Your assignment: Begin at the line containing "to fluent, mostly" in the data below and go on through the line containing "control officials recommend", repeating each line exactly; include both ends and no other line.

[Stored data]
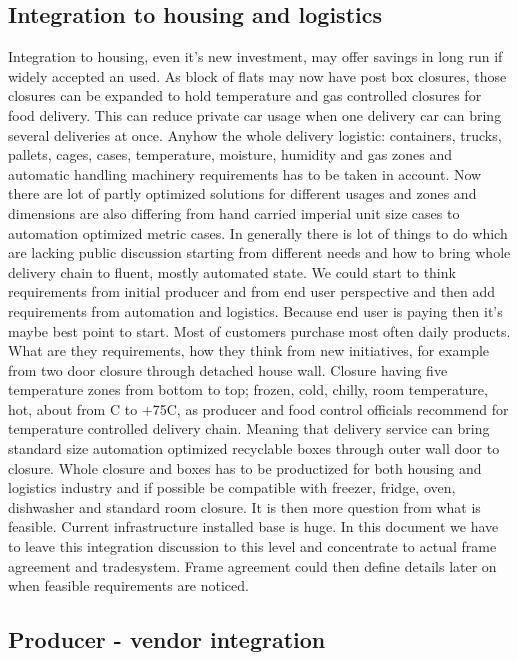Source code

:\subsection{Integration to housing and logistics}
\label{integration}
Integration to housing, even it's new investment, may offer savings in long
run if widely accepted an used. As block of flats may now have post box
closures, those closures can be expanded to hold temperature and gas
controlled closures for food delivery. This can reduce private car usage when
one delivery car can bring several deliveries at once. Anyhow the whole
delivery logistic: containers, trucks, pallets, cages, cases, temperature,
moisture, humidity and gas  zones and automatic handling machinery
requirements has to be taken in account. Now there are lot of partly optimized
solutions for different usages and zones and dimensions are also differing
from hand carried imperial unit size cases to automation optimized metric
cases. In generally there is lot of things to do which are lacking public
discussion starting from different needs and how to bring whole delivery chain
to fluent, mostly automated state. We could start to think requirements from
initial producer and from end user perspective and then add requirements from
automation and logistics. Because end user is paying then it's maybe best
point to start. Most of customers purchase most often daily products. What are
they requirements, how they think  from new initiatives, for example from two
door closure through detached house wall. Closure having five temperature
zones from bottom to top; frozen, cold, chilly, room temperature, hot, about
from \textdegree C to +75\textdegree C, as producer and food
control officials recommend for temperature controlled delivery chain.
Meaning that delivery service can bring standard size automation optimized
recyclable boxes through outer wall door to closure. Whole closure and boxes
has to be productized for both housing and logistics industry and if possible
be compatible with freezer, fridge, oven, dishwasher and standard room
closure. It is then more question from what is feasible. Current
infrastructure installed base is huge. In this document we have to leave this
integration discussion to this level and concentrate to actual frame
agreement and tradesystem. Frame agreement could then define details later on
when feasible requirements are noticed. 

\subsection{Producer - vendor integration}
\label{producer}

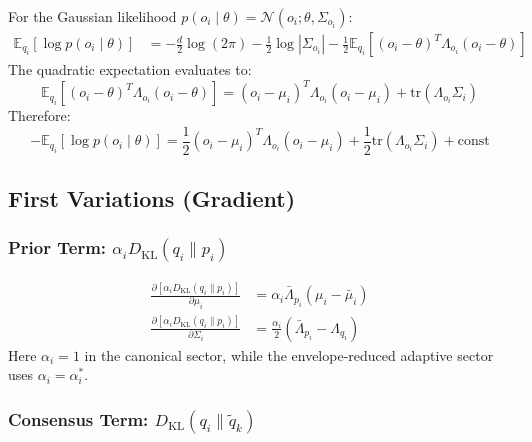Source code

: \documentclass[12pt]{article}
\begin{document}
For the Gaussian likelihood $p(o_i \mid \theta) = \mathcal{N}(o_i; \theta, \Sigma_{o_i})$:
%
\begin{align}
\mathbb{E}_{q_i}[\log p(o_i \mid \theta)] &= -\frac{d}{2}\log(2\pi) - \frac{1}{2}\log|\Sigma_{o_i}| - \frac{1}{2}\mathbb{E}_{q_i}\left[(o_i - \theta)^T\Lambda_{o_i}(o_i - \theta)\right]
\end{align}
%
The quadratic expectation evaluates to:
%
\begin{equation}
\mathbb{E}_{q_i}\left[(o_i - \theta)^T\Lambda_{o_i}(o_i - \theta)\right] = (o_i - \mu_i)^T\Lambda_{o_i}(o_i - \mu_i) + \mathrm{tr}(\Lambda_{o_i}\Sigma_i)
\end{equation}
%
Therefore:
%
\begin{equation}
\boxed{
-\mathbb{E}_{q_i}[\log p(o_i \mid \theta)] = \frac{1}{2}(o_i - \mu_i)^T\Lambda_{o_i}(o_i - \mu_i) + \frac{1}{2}\mathrm{tr}(\Lambda_{o_i}\Sigma_i) + \mathrm{const}
}
\label{eq:neg_log_likelihood}
\end{equation}

\subsection{First Variations (Gradient)}

\subsubsection{Prior Term: $\alpha_iD_{\mathrm{KL}}(q_i \| p_i)$}

\begin{align}
\frac{\partial [\alpha_iD_{\mathrm{KL}}(q_i \| p_i)]}{\partial \mu_i} &= \alpha_i\bar{\Lambda}_{p_i}(\mu_i - \bar{\mu}_i) \label{eq:grad_prior_mu} \\[6pt]
\frac{\partial [\alpha_iD_{\mathrm{KL}}(q_i \| p_i)]}{\partial \Sigma_i} &= \frac{\alpha_i}{2}(\bar{\Lambda}_{p_i} - \Lambda_{q_i}) \label{eq:grad_prior_sigma}
\end{align}
Here $\alpha_i=1$ in the canonical sector, while the envelope-reduced adaptive sector uses $\alpha_i=\alpha_i^*$.

\subsubsection{Consensus Term: $D_{\mathrm{KL}}(q_i \| \tilde{q}_k)$}
\end{document}
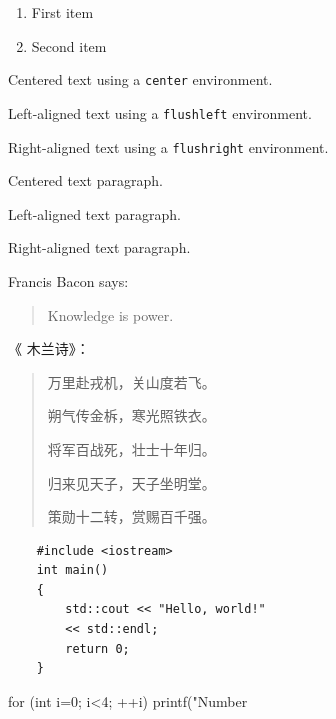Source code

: \documentclass[UTF8]{ctexart}
\begin{document}
	\renewcommand{\labelenumi}%
	{\Alph{enumi}>}
	\begin{enumerate}
		\item First item
		\item Second item
	\end{enumerate}

	\begin{center}
		Centered text using a
		\verb|center| environment.
	\end{center}


	\begin{flushleft}
		Left-aligned text using a
		\verb|flushleft| environment.
	\end{flushleft}

	\begin{flushright}
		Right-aligned text using a
		\verb|flushright| environment.
	\end{flushright}


	\centering
	Centered text paragraph.

	\raggedright
	Left-aligned text paragraph.

	\raggedleft
	Right-aligned text paragraph.


	Francis Bacon says:
	\begin{quote}
		Knowledge is power.
	\end{quote}

	《 木兰诗》：

	\begin{quotation}
		万里赴戎机，关山度若飞。

		朔气传金柝，寒光照铁衣。

		将军百战死，壮士十年归。

		归来见天子，天子坐明堂。

		策勋十二转，赏赐百千强。
	\end{quotation}


	\begin{verbatim}
	#include <iostream>
	int main()
	{
		std::cout << "Hello, world!"
		<< std::endl;
		return 0;
	}
	\end{verbatim}


	\begin{verbatim*}
		for (int i=0; i<4; ++i)
		printf("Number %
	\end{verbatim*}
\end{document}
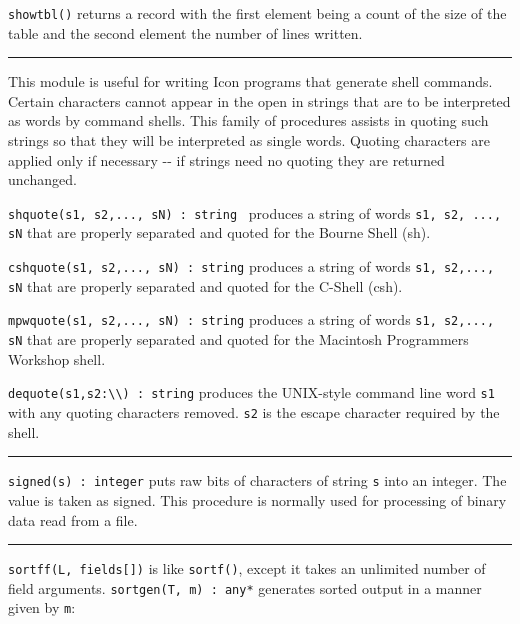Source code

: \texttt{showtbl()} returns a record with the first element being a count
of the size of the table and the second element the number of lines
written. 

\vspace{0.25cm}\hrule{}

This module is useful for writing Icon programs that generate
shell commands. Certain characters cannot appear
in the open in strings that are to be interpreted as
{\textquotedbl}words{\textquotedbl} by command shells. This family of
procedures assists in quoting such strings so that they will be
interpreted as single words. Quoting characters are applied only if
necessary -{}- if strings need no quoting they are returned unchanged.


\texttt{shquote(s1, s2,..., sN) : string} \ produces a string of words
\texttt{s1, s2, ..., sN} that are properly separated and quoted for the
Bourne Shell (sh).

\texttt{cshquote(s1, s2,..., sN) : string} produces a string of words
\texttt{s1, s2,..., sN} that are properly separated and quoted for the
C-Shell (csh).

\texttt{mpwquote(s1, s2,..., sN) : string} produces a string of words
\texttt{s1, s2,..., sN} that are properly separated and quoted for the
Macintosh Programmer{\textquotesingle}s Workshop shell.

\texttt{dequote(s1,s2:{\textquotedbl}{\textbackslash}{\textbackslash}{\textquotedbl})
: string} produces the UNIX-style command line word \texttt{s1} with
any quoting characters removed. \texttt{s2} is the escape character
required by the shell.

\vspace{0.25cm}\hrule{}

\texttt{signed(s) : integer} puts raw bits of characters of string
\texttt{s} into an integer. The value is taken as signed. This
procedure is normally used for processing of binary data read from a
file.

\vspace{0.25cm}\hrule{}

\texttt{sort}\texttt{ff(L, fields[])} is like
\texttt{sortf()}, except it takes an unlimited number of field arguments. \texttt{sortgen(T, m) : any*} generates sorted
output in a manner given by \texttt{m}:

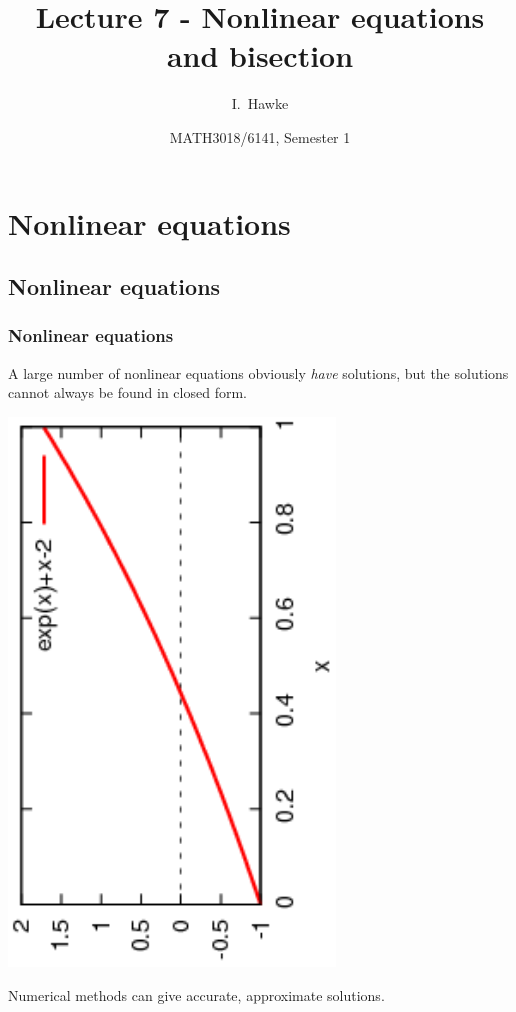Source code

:\documentclass{beamer}
\title[Lecture 7] %
{Lecture 7 - Nonlinear equations and bisection}
\author[I. Hawke] %
{I.~Hawke}
\institute[University of Southampton] %
{
  School of Mathematics, \\
  University of Southampton, UK
}
\date[Semester 1] %
{MATH3018/6141, Semester 1}
\begin{document}
\begin{frame}
  \titlepage
\end{frame}

\section{Nonlinear equations}

\subsection{Nonlinear equations}

\begin{frame}
  \frametitle{Nonlinear equations}

  A large number of nonlinear equations obviously \emph{have}
  solutions, but the solutions cannot always be found in closed form.

  \begin{center}
    \includegraphics[angle=-90,width=0.65\textwidth]{figures/Nonlinear1}
  \end{center} \pause

  Numerical methods %
  can give accurate, approximate solutions.%


\end{frame}
\end{document}
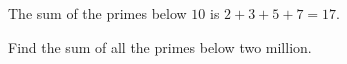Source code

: 
\begin{ProjectEuler}{10}
The sum of the primes below $10$ is $2 + 3 + 5 + 7 = 17$. \medskip

\noindent Find the sum of all the primes below two million.
\end{ProjectEuler}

Completed exercise:
to fluent, mostly automated state. We could start to think requirements from
initial producer and from end user perspective and then add requirements from
automation and logistics. Because end user is paying then it's maybe best
point to start. Most of customers purchase most often daily products. What are
they requirements, how they think  from new initiatives, for example from two
door closure through detached house wall. Closure having five temperature
zones from bottom to top; frozen, cold, chilly, room temperature, hot, about
from \textdegree C to +75\textdegree C, as producer and food
control officials recommend for temperature controlled delivery chain.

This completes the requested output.